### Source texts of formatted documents

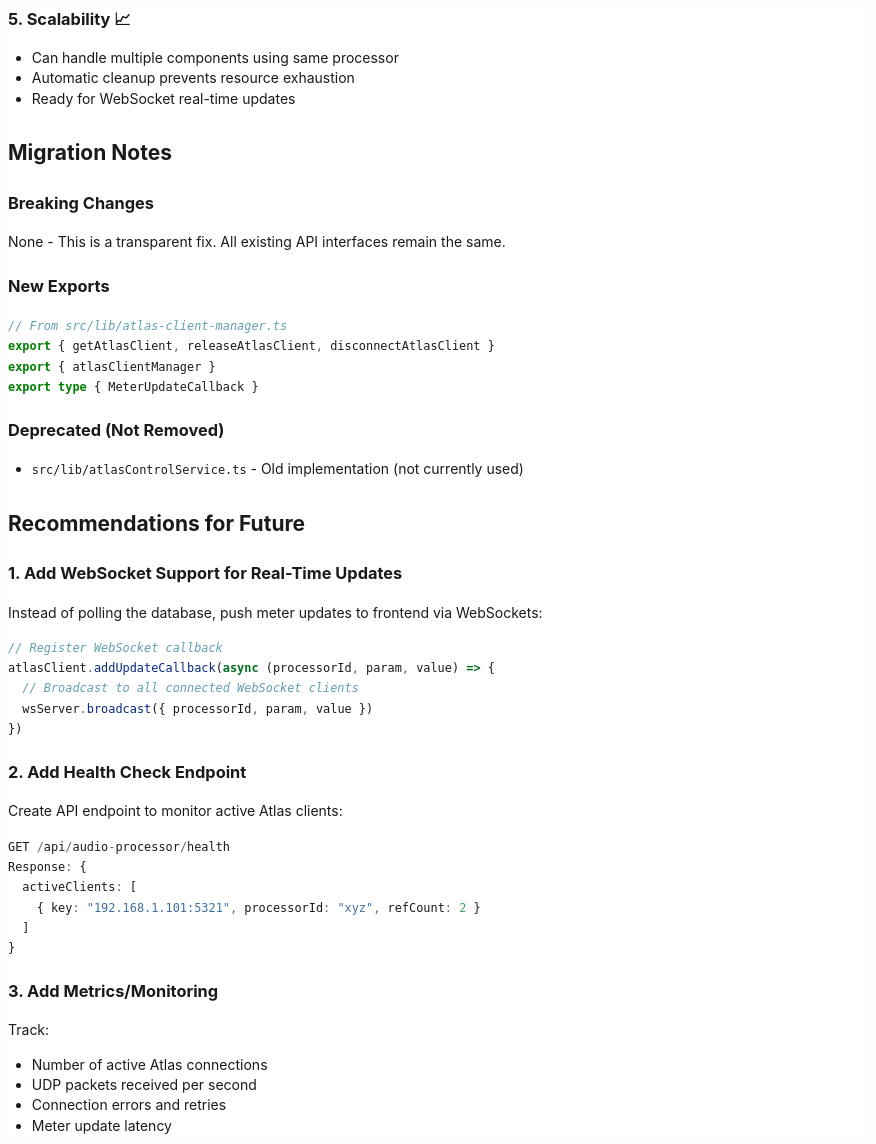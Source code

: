 ### 5. **Scalability** 📈
- Can handle multiple components using same processor
- Automatic cleanup prevents resource exhaustion
- Ready for WebSocket real-time updates

## Migration Notes

### Breaking Changes
None - This is a transparent fix. All existing API interfaces remain the same.

### New Exports
```typescript
// From src/lib/atlas-client-manager.ts
export { getAtlasClient, releaseAtlasClient, disconnectAtlasClient }
export { atlasClientManager }
export type { MeterUpdateCallback }
```

### Deprecated (Not Removed)
- `src/lib/atlasControlService.ts` - Old implementation (not currently used)

## Recommendations for Future

### 1. Add WebSocket Support for Real-Time Updates
Instead of polling the database, push meter updates to frontend via WebSockets:
```typescript
// Register WebSocket callback
atlasClient.addUpdateCallback(async (processorId, param, value) => {
  // Broadcast to all connected WebSocket clients
  wsServer.broadcast({ processorId, param, value })
})
```

### 2. Add Health Check Endpoint
Create API endpoint to monitor active Atlas clients:
```typescript
GET /api/audio-processor/health
Response: {
  activeClients: [
    { key: "192.168.1.101:5321", processorId: "xyz", refCount: 2 }
  ]
}
```

### 3. Add Metrics/Monitoring
Track:
- Number of active Atlas connections
- UDP packets received per second
- Connection errors and retries
- Meter update latency
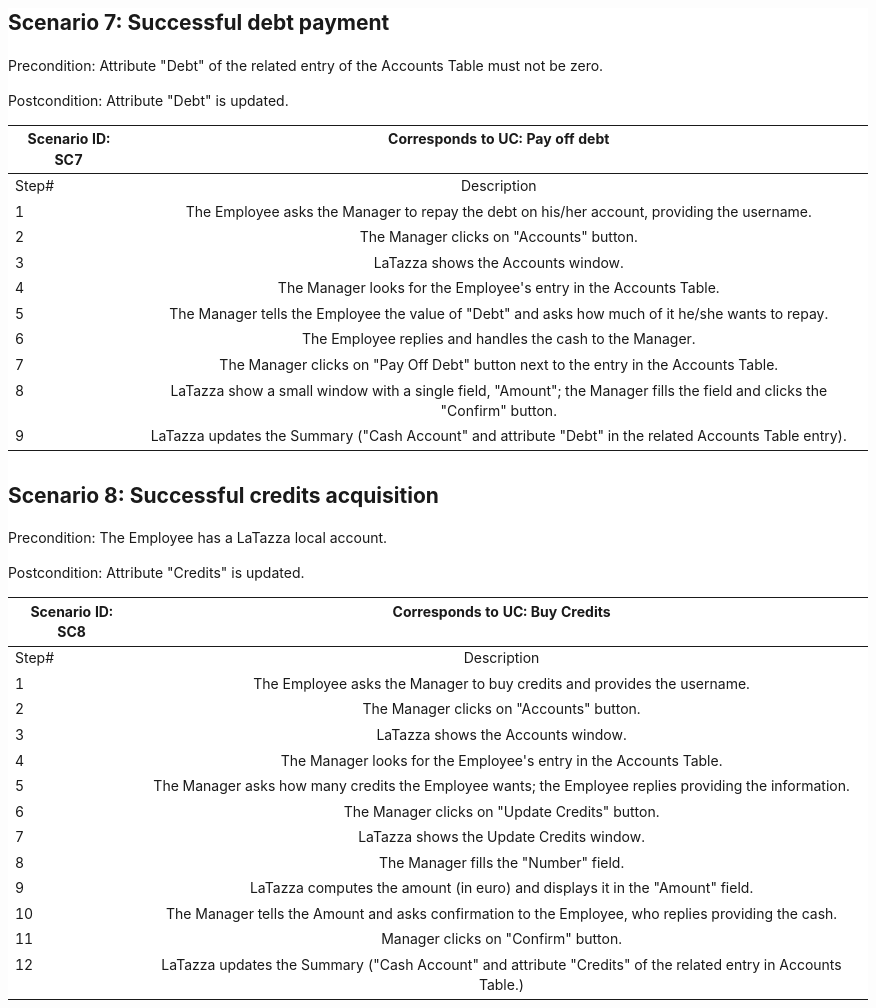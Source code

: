 ## Scenario 7: Successful debt payment

Precondition: Attribute "Debt" of the related entry of the Accounts Table must not be zero.

Postcondition: Attribute "Debt" is updated.

| Scenario ID: SC7       | Corresponds to UC: Pay off debt|
| ------------- |:-------------:|
| Step#        | Description  |
| 1   | The Employee asks the Manager to repay the debt on his/her account, providing the username. |
| 2   | The Manager clicks on "Accounts" button.    |
| 3   | LaTazza shows the Accounts window.   |
| 4   | The Manager looks for the Employee's entry in the Accounts Table.|
| 5   | The Manager tells the Employee the value of "Debt" and asks how much of it he/she wants to repay. |
| 6   | The Employee replies and handles the cash to the Manager.|
| 7   | The Manager clicks on "Pay Off Debt" button next to the entry in the Accounts Table. |
| 8   | LaTazza show a small window with a single field, "Amount"; the Manager fills the field and clicks the "Confirm" button.  |
| 9   | LaTazza updates the Summary ("Cash Account" and attribute "Debt" in the related Accounts Table entry). |

## Scenario 8: Successful credits acquisition

Precondition: The Employee has a LaTazza local account.

Postcondition:  Attribute "Credits" is updated.

| Scenario ID: SC8       | Corresponds to UC: Buy Credits|
| ------------- |:-------------:|
| Step#        | Description  |
| 1   | The Employee asks the Manager to buy credits and provides the username.|
| 2   | The Manager clicks on "Accounts" button.    |
| 3   | LaTazza shows the Accounts window.   |
| 4   | The Manager looks for the Employee's entry in the Accounts Table.|
| 5   | The Manager asks how many credits the Employee wants; the Employee replies providing the information. |
| 6   | The Manager clicks on "Update Credits" button. |
| 7   | LaTazza shows the Update Credits window.   |
| 8   | The Manager fills the "Number" field.  |
| 9   | LaTazza computes the amount (in euro) and displays it in the "Amount" field.|
| 10  | The Manager tells the Amount and asks confirmation to the Employee, who replies providing the cash.|
|  11    | Manager clicks on "Confirm" button.  |
|  12    | LaTazza updates the Summary ("Cash Account" and attribute "Credits" of the related entry in Accounts Table.)|
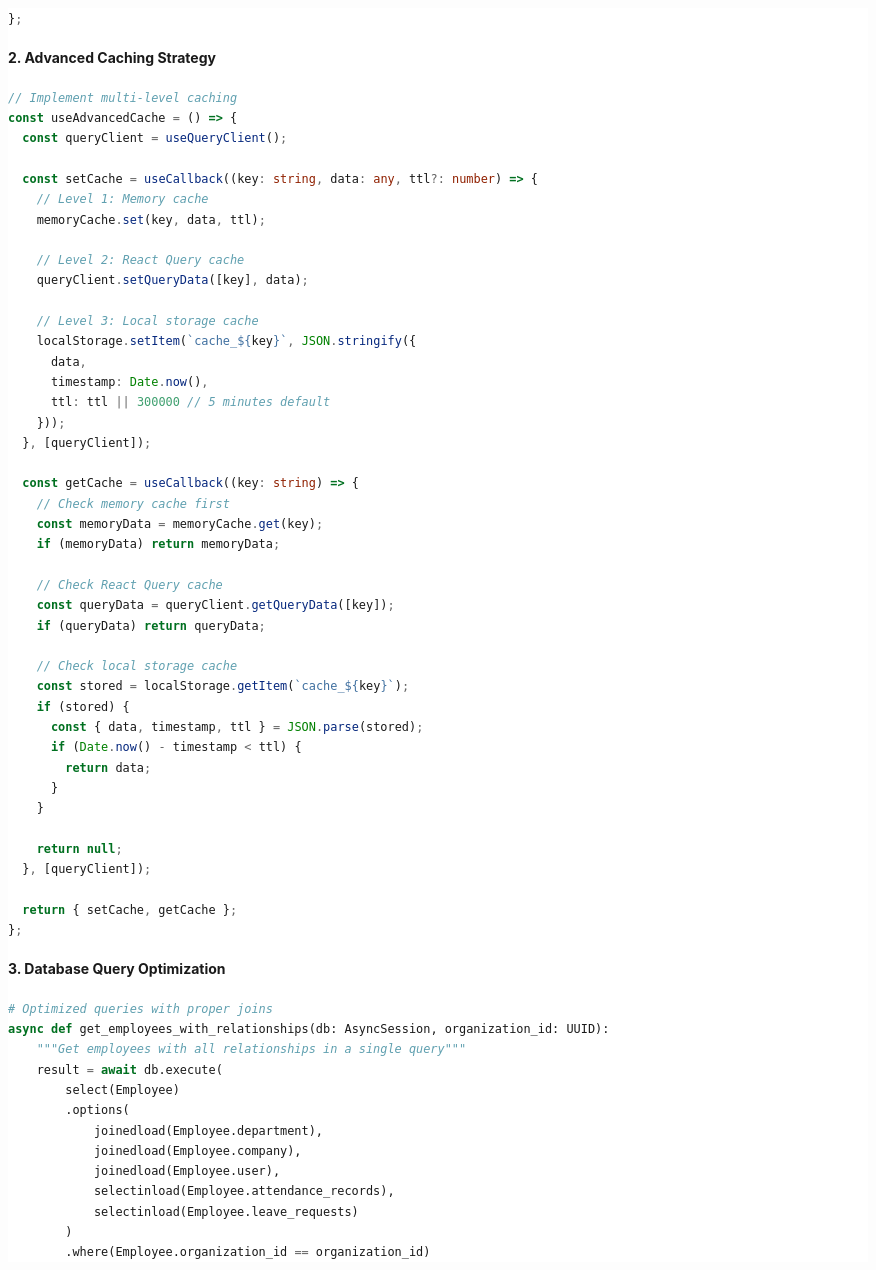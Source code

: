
```typescript
};
```

#### **2. Advanced Caching Strategy**
```typescript
// Implement multi-level caching
const useAdvancedCache = () => {
  const queryClient = useQueryClient();
  
  const setCache = useCallback((key: string, data: any, ttl?: number) => {
    // Level 1: Memory cache
    memoryCache.set(key, data, ttl);
    
    // Level 2: React Query cache
    queryClient.setQueryData([key], data);
    
    // Level 3: Local storage cache
    localStorage.setItem(`cache_${key}`, JSON.stringify({
      data,
      timestamp: Date.now(),
      ttl: ttl || 300000 // 5 minutes default
    }));
  }, [queryClient]);
  
  const getCache = useCallback((key: string) => {
    // Check memory cache first
    const memoryData = memoryCache.get(key);
    if (memoryData) return memoryData;
    
    // Check React Query cache
    const queryData = queryClient.getQueryData([key]);
    if (queryData) return queryData;
    
    // Check local storage cache
    const stored = localStorage.getItem(`cache_${key}`);
    if (stored) {
      const { data, timestamp, ttl } = JSON.parse(stored);
      if (Date.now() - timestamp < ttl) {
        return data;
      }
    }
    
    return null;
  }, [queryClient]);
  
  return { setCache, getCache };
};
```

#### **3. Database Query Optimization**
```python
# Optimized queries with proper joins
async def get_employees_with_relationships(db: AsyncSession, organization_id: UUID):
    """Get employees with all relationships in a single query"""
    result = await db.execute(
        select(Employee)
        .options(
            joinedload(Employee.department),
            joinedload(Employee.company),
            joinedload(Employee.user),
            selectinload(Employee.attendance_records),
            selectinload(Employee.leave_requests)
        )
        .where(Employee.organization_id == organization_id)
```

### Instructions to follow
Pick each line holding the word "Amount" out of the data and copy it.

### Solution to the exercise
| 8   | LaTazza show a small window with a single field, "Amount"; the Manager fills the field and clicks the "Confirm" button.  |
| 9   | LaTazza computes the amount (in euro) and displays it in the "Amount" field.|
| 10  | The Manager tells the Amount and asks confirmation to the Employee, who replies providing the cash.|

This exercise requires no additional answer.